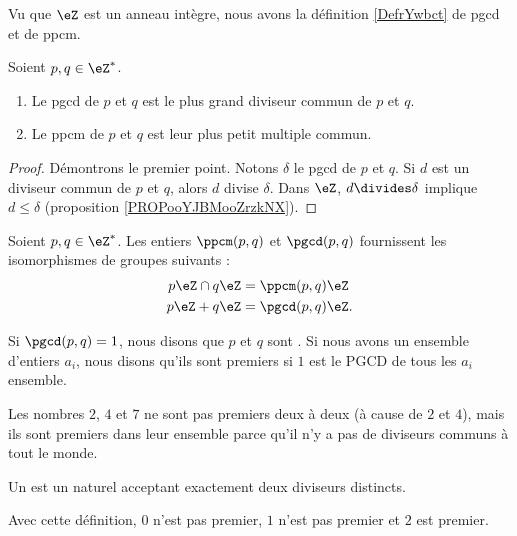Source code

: Vu que \( \eZ\) est un anneau intègre, nous avons la définition \ref{DefrYwbct} de pgcd et de ppcm.
\begin{proposition}       \label{PROPooAVRGooUfhjwF}
    Soient \( p,q\in\eZ^*\). 
    \begin{enumerate}
        \item
            Le pgcd de \( p\) et \( q\) est le plus grand diviseur commun de \( p\) et \( q\). 
        \item
            Le ppcm de \( p\) et \( q\) est leur plus petit multiple commun.
    \end{enumerate}
\end{proposition}

\begin{proof}
    Démontrons le premier point. Notons \( \delta\) le pgcd de \( p\) et \( q\). Si \( d\) est un diviseur commun de \( p\) et \( q\), alors \( d\) divise \( \delta\). Dans \( \eZ\), \( d\divides \delta\) implique \( d\leq\delta\) (proposition \ref{PROPooYJBMooZrzkNX}).
\end{proof}

\begin{lemma}
    Soient \( p,q\in\eZ^*\). Les entiers \( \ppcm(p,q)\) et \( \pgcd(p,q)\) fournissent les isomorphismes de groupes suivants :
\begin{subequations}
    \begin{align}
        p\eZ\cap q\eZ&=\ppcm(p,q)\eZ\\
        p\eZ + q\eZ&=\pgcd(p,q)\eZ.
    \end{align}
\end{subequations}
\end{lemma}

\begin{definition}  \label{DefZHRXooNeWIcB}
    Si \( \pgcd(p,q)=1\), nous disons que \( p\) et \( q\) sont . Si nous avons un ensemble d'entiers \( a_i\), nous disons qu'ils sont premiers  si \( 1\) est le PGCD de tous les \( a_i\) ensemble.
\end{definition}

Les nombres \( 2\), \( 4\) et \( 7\) ne sont pas premiers deux à deux (à cause de \( 2\) et \( 4\)), mais ils sont premiers dans leur ensemble parce qu'il n'y a pas de diviseurs communs à tout le monde.

\begin{definition}
    Un  est un naturel acceptant exactement deux diviseurs distincts.
\end{definition}
Avec cette définition, \( 0\) n'est pas premier, \( 1\) n'est pas premier et \( 2\) est premier.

::::

The result should be every line that contains "begin", copied from the entries.

> ANSWER BOX:
\begin{proposition}       \label{PROPooAVRGooUfhjwF}
    \begin{enumerate}
\begin{proof}
\begin{lemma}
\begin{subequations}
    \begin{align}
\begin{definition}  \label{DefZHRXooNeWIcB}
\begin{definition}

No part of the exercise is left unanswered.